Известно, сколько девяностолетних женщин и мужчин сегодня живет в Европе. Известно и что с повышением возраста разрыв в вероятной продолжительности жизни между женщинами и мужчинами сокращается все больше. По статистике, сейчас девяностолетние женщины могут в среднем рассчитывать на еще четыре года жизни, а мужчины — на три и три четверти года. Число выживших в Шоа в 1945 году можно только оценить. Данные о соотношении мужчин и женщин вообще отсутствуют. Но если исходить из того, что разница в ожидаемой продолжительности жизни между мужчинами и женщинами с повышением возраста и без того выравнивается, и произвести приблизительный расчет ожидаемой продолжительности жизни уцелевших в Шоа без половой дифференциации, чтобы таким образом установить, сколько их, по всей вероятности, живы до сих пор, то такая попытка обречена на неудачу, ибо ожидаемая продолжительность жизни в разных странах неодинакова, а распределение уцелевших по этим странам неизвестно.
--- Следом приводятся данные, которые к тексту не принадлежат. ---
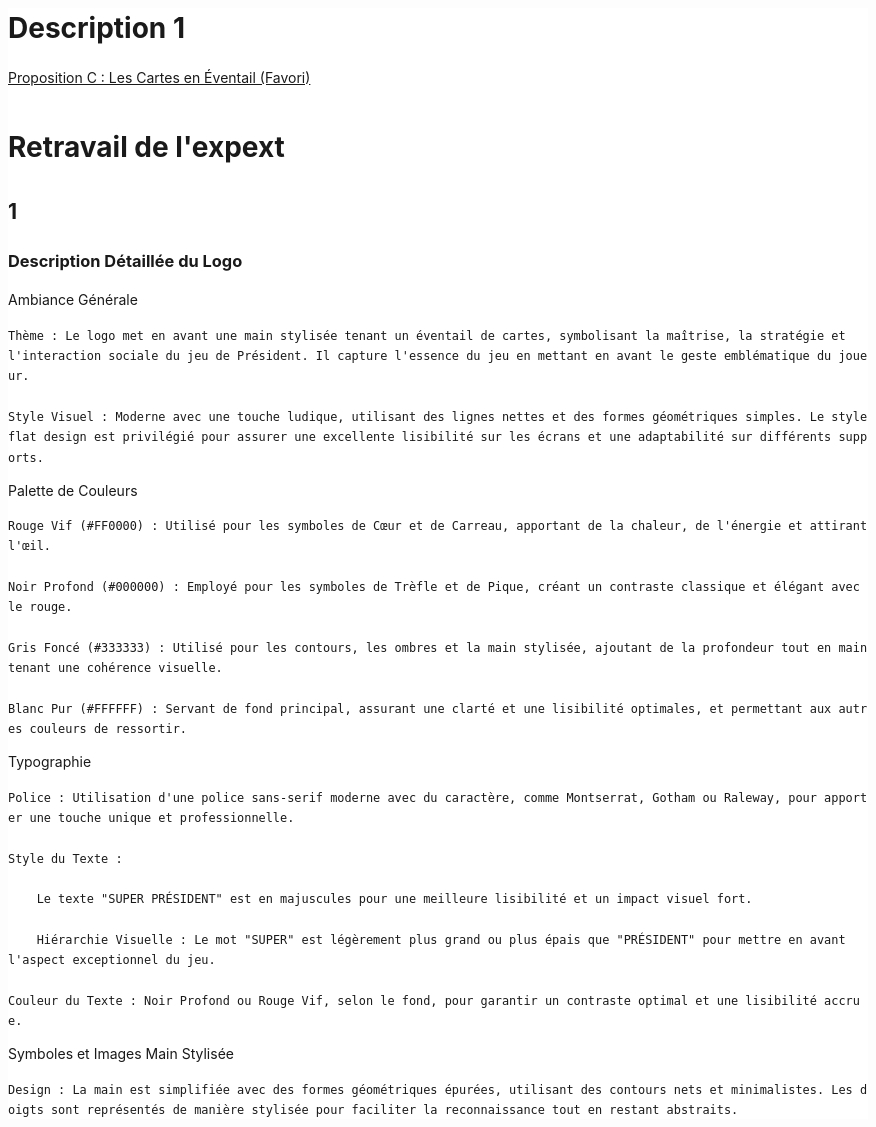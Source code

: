 # Description 1
[Proposition C : Les Cartes en Éventail (Favori)](/idea/logo.md#proposition-c--les-cartes-en-Éventail-favori)

# Retravail de l'expext
## 1
### Description Détaillée du Logo
Ambiance Générale

    Thème : Le logo met en avant une main stylisée tenant un éventail de cartes, symbolisant la maîtrise, la stratégie et l'interaction sociale du jeu de Président. Il capture l'essence du jeu en mettant en avant le geste emblématique du joueur.

    Style Visuel : Moderne avec une touche ludique, utilisant des lignes nettes et des formes géométriques simples. Le style flat design est privilégié pour assurer une excellente lisibilité sur les écrans et une adaptabilité sur différents supports.

Palette de Couleurs

    Rouge Vif (#FF0000) : Utilisé pour les symboles de Cœur et de Carreau, apportant de la chaleur, de l'énergie et attirant l'œil.

    Noir Profond (#000000) : Employé pour les symboles de Trèfle et de Pique, créant un contraste classique et élégant avec le rouge.

    Gris Foncé (#333333) : Utilisé pour les contours, les ombres et la main stylisée, ajoutant de la profondeur tout en maintenant une cohérence visuelle.

    Blanc Pur (#FFFFFF) : Servant de fond principal, assurant une clarté et une lisibilité optimales, et permettant aux autres couleurs de ressortir.

Typographie

    Police : Utilisation d'une police sans-serif moderne avec du caractère, comme Montserrat, Gotham ou Raleway, pour apporter une touche unique et professionnelle.

    Style du Texte :

        Le texte "SUPER PRÉSIDENT" est en majuscules pour une meilleure lisibilité et un impact visuel fort.

        Hiérarchie Visuelle : Le mot "SUPER" est légèrement plus grand ou plus épais que "PRÉSIDENT" pour mettre en avant l'aspect exceptionnel du jeu.

    Couleur du Texte : Noir Profond ou Rouge Vif, selon le fond, pour garantir un contraste optimal et une lisibilité accrue.

Symboles et Images
Main Stylisée

    Design : La main est simplifiée avec des formes géométriques épurées, utilisant des contours nets et minimalistes. Les doigts sont représentés de manière stylisée pour faciliter la reconnaissance tout en restant abstraits.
Ведь когда речь идет об уцелевшем в Шоа, совсем не одно и то же, живет ли он в Германии, в Польше, в России, в Израиле или в США. Кроме того, необходимо учитывать, состоятельный ли это человек или живущий за чертой бедности. Согласно оценке, сделанной неким израильским демографом в 2005 году (см. примечание), 40 процентов уцелевших в Холокосте живут на грани или за чертой бедности. Этим людям, безусловно, выпали наихудшие карты, и есть соблазн предположить, что к настоящему времени никого из них в живых уже не осталось, однако подтвердить такое предположение невозможно, ибо против этого свидетельствует другая статистика: люди, в юности подолгу голодавшие, имеют большую ожидаемую продолжительность жизни и в преклонном возрасте тоже скорее приспосабливаются к лишениям, нежели те, кто никогда не испытывал физиологической необходимости приспособиться. Однако, как известно, от эпидемического голода страдали не только уцелевшие в Шоа, но и значительные доли гражданского населения в затронутых войной или оккупированных областях, потому-то и не существует формулы, посредством которой можно было бы отдельно рассчитать ожидаемую продолжительность жизни и вероятное число поныне живущих людей, которые уцелели в Шоа.